Deep snow was a bigger problem for me. I was in the CNY snow belt region and 1977 was a bad year. We had over 5' of standing snow in the woods. I was cutting on snow shoes for a lot of the work which is dangerous and hard. In the spring I had to cut all the stumps down lower to the ground and I got as many and 2-18" pieces off of some of the stumps.

Next to where I was cutting they were logging 100 acres that year that had to be out by spring due to the wetness of the land. They had two dozers in there with wide tracks moving snow around all day long and then letting the ground harden before the would drop and skid the logs out. The forester said the idiots that bid on the job never thought about the work that would be needed despite the window of time they were given in the contract.
 
How Cold?

My partner and myself go into the Manitoba Jackpine forests when there is no winds and the month is either January or February. The daytime highs usually soar to about 25-30 below Celsius! Are we nuts... no, because nobody else is out there to find my woodlots which are on Crown Land!

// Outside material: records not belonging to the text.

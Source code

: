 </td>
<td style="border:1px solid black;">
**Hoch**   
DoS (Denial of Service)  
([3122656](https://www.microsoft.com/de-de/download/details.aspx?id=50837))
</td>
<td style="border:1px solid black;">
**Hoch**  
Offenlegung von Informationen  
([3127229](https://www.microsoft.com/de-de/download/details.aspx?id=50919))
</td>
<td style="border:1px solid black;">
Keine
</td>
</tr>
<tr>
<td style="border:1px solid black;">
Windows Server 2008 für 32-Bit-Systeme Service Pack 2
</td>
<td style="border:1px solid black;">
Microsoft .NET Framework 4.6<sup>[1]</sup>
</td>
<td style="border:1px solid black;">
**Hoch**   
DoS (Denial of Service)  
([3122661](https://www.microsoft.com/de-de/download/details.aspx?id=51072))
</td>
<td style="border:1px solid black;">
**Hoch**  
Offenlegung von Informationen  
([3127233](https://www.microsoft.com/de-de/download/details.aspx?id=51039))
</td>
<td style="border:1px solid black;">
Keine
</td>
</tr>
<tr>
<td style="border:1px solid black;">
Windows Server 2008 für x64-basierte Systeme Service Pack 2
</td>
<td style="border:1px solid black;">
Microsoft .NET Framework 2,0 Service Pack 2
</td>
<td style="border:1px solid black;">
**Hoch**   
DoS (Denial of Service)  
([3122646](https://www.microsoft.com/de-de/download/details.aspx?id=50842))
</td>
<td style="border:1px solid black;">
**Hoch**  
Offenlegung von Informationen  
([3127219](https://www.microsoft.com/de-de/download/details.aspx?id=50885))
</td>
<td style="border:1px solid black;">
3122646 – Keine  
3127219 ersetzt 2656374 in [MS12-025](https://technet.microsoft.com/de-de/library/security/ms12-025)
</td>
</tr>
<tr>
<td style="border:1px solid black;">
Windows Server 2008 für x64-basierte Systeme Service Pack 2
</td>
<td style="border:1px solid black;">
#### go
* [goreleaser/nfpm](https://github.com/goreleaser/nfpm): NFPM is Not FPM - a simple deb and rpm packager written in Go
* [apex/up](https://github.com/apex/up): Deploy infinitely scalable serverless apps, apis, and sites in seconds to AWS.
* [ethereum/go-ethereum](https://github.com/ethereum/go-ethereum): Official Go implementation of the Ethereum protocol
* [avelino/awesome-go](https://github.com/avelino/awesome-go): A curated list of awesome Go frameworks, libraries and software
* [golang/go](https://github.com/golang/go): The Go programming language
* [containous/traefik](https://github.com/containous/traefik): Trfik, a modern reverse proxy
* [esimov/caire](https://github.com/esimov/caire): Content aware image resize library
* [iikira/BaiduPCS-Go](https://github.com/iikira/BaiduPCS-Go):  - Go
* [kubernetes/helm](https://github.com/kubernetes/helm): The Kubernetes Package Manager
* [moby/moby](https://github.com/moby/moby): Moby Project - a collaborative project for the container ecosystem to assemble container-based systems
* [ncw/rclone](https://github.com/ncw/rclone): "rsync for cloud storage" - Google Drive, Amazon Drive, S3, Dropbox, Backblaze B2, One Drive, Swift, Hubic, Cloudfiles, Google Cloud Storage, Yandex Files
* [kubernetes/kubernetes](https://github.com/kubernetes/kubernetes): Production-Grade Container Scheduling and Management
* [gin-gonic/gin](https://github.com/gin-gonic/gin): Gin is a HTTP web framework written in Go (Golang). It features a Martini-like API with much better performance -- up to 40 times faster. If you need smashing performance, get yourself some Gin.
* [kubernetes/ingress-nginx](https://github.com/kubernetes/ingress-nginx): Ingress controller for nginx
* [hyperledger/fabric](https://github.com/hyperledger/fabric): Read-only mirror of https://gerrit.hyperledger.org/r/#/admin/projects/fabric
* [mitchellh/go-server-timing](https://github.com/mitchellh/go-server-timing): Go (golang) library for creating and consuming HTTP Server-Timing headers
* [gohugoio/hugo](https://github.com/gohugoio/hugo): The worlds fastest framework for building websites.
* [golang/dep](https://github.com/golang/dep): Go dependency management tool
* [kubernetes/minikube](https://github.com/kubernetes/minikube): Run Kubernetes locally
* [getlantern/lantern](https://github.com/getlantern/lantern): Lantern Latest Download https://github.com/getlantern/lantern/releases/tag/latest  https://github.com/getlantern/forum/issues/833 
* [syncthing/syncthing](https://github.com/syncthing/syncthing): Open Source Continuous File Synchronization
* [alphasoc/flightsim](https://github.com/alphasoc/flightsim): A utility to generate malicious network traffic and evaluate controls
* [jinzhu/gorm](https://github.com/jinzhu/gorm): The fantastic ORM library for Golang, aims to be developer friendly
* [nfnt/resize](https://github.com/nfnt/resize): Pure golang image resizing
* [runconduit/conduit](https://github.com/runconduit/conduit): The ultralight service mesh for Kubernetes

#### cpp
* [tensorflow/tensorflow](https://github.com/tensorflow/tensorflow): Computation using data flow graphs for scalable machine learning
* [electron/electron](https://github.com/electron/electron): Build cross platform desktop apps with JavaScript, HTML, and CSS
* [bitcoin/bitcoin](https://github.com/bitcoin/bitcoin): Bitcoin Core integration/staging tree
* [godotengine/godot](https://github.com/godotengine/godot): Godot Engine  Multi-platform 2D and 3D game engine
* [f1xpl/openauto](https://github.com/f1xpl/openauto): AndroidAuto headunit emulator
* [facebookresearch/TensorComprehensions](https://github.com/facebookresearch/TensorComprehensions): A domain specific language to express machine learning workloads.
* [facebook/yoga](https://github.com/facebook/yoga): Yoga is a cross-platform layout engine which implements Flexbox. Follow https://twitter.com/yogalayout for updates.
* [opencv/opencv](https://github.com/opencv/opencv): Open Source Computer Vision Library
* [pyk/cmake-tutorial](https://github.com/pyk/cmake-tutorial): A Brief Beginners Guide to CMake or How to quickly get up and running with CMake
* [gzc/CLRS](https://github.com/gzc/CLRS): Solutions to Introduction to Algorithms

Usually enjoy cutting 4-5 cords of Jackpine ...10-14" diameters.
 
Cold is no problem

The cold doesn't stop me from going out. I just make sure I have something to clear the ice from my beard and I'm good. That and a wool sweater and wind breaker. It's the snow thats a nuisance to me. I don't seem to get near as much done and wear out quicker. Plus I have to borrow a 4-wheel drive to get back into the timber.
 
Sometimes it gets cold here, but the coldest I have cut is -8, and I got hot even then. My Dad has always sd. it cannot get cold enough to cut, you will still work up a sweat.
 
I'll cut down to a windchill where unexposed skin is uncomfortable, if only because it sucks to make barehanded adjustments on the saw, and if I'm forced to wear a face mask, it always fogs up the safety glasses.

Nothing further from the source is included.